BEGIN

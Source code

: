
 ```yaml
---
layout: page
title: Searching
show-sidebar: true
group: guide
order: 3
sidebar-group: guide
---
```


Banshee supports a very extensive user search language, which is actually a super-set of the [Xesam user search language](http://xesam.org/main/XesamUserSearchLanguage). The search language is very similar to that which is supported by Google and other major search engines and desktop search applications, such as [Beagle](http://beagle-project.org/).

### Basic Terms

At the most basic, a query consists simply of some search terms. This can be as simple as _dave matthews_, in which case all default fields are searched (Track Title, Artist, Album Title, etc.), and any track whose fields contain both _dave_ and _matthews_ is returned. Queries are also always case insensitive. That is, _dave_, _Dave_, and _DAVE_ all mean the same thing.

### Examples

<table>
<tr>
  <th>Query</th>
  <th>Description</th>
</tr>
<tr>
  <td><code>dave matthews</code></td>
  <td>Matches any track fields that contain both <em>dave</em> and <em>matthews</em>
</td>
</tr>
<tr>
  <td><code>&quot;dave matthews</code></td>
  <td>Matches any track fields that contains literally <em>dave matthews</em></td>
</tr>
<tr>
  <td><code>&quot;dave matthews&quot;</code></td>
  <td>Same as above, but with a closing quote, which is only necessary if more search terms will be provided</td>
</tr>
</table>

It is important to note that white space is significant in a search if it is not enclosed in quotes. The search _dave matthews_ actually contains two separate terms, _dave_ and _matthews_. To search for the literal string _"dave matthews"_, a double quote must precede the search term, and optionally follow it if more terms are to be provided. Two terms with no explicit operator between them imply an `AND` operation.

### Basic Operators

END

[Exercise description] Return all of the material above exactly as it stands.

[Exercise output]
Source code

:
 ```yaml
---
layout: page
title: Searching
show-sidebar: true
group: guide
order: 3
sidebar-group: guide
---
```


Banshee supports a very extensive user search language, which is actually a super-set of the [Xesam user search language](http://xesam.org/main/XesamUserSearchLanguage). The search language is very similar to that which is supported by Google and other major search engines and desktop search applications, such as [Beagle](http://beagle-project.org/).

### Basic Terms

At the most basic, a query consists simply of some search terms. This can be as simple as _dave matthews_, in which case all default fields are searched (Track Title, Artist, Album Title, etc.), and any track whose fields contain both _dave_ and _matthews_ is returned. Queries are also always case insensitive. That is, _dave_, _Dave_, and _DAVE_ all mean the same thing.

### Examples

<table>
<tr>
  <th>Query</th>
  <th>Description</th>
</tr>
<tr>
  <td><code>dave matthews</code></td>
  <td>Matches any track fields that contain both <em>dave</em> and <em>matthews</em>
</td>
</tr>
<tr>
  <td><code>&quot;dave matthews</code></td>
  <td>Matches any track fields that contains literally <em>dave matthews</em></td>
</tr>
<tr>
  <td><code>&quot;dave matthews&quot;</code></td>
  <td>Same as above, but with a closing quote, which is only necessary if more search terms will be provided</td>
</tr>
</table>

It is important to note that white space is significant in a search if it is not enclosed in quotes. The search _dave matthews_ actually contains two separate terms, _dave_ and _matthews_. To search for the literal string _"dave matthews"_, a double quote must precede the search term, and optionally follow it if more terms are to be provided. Two terms with no explicit operator between them imply an `AND` operation.

### Basic Operators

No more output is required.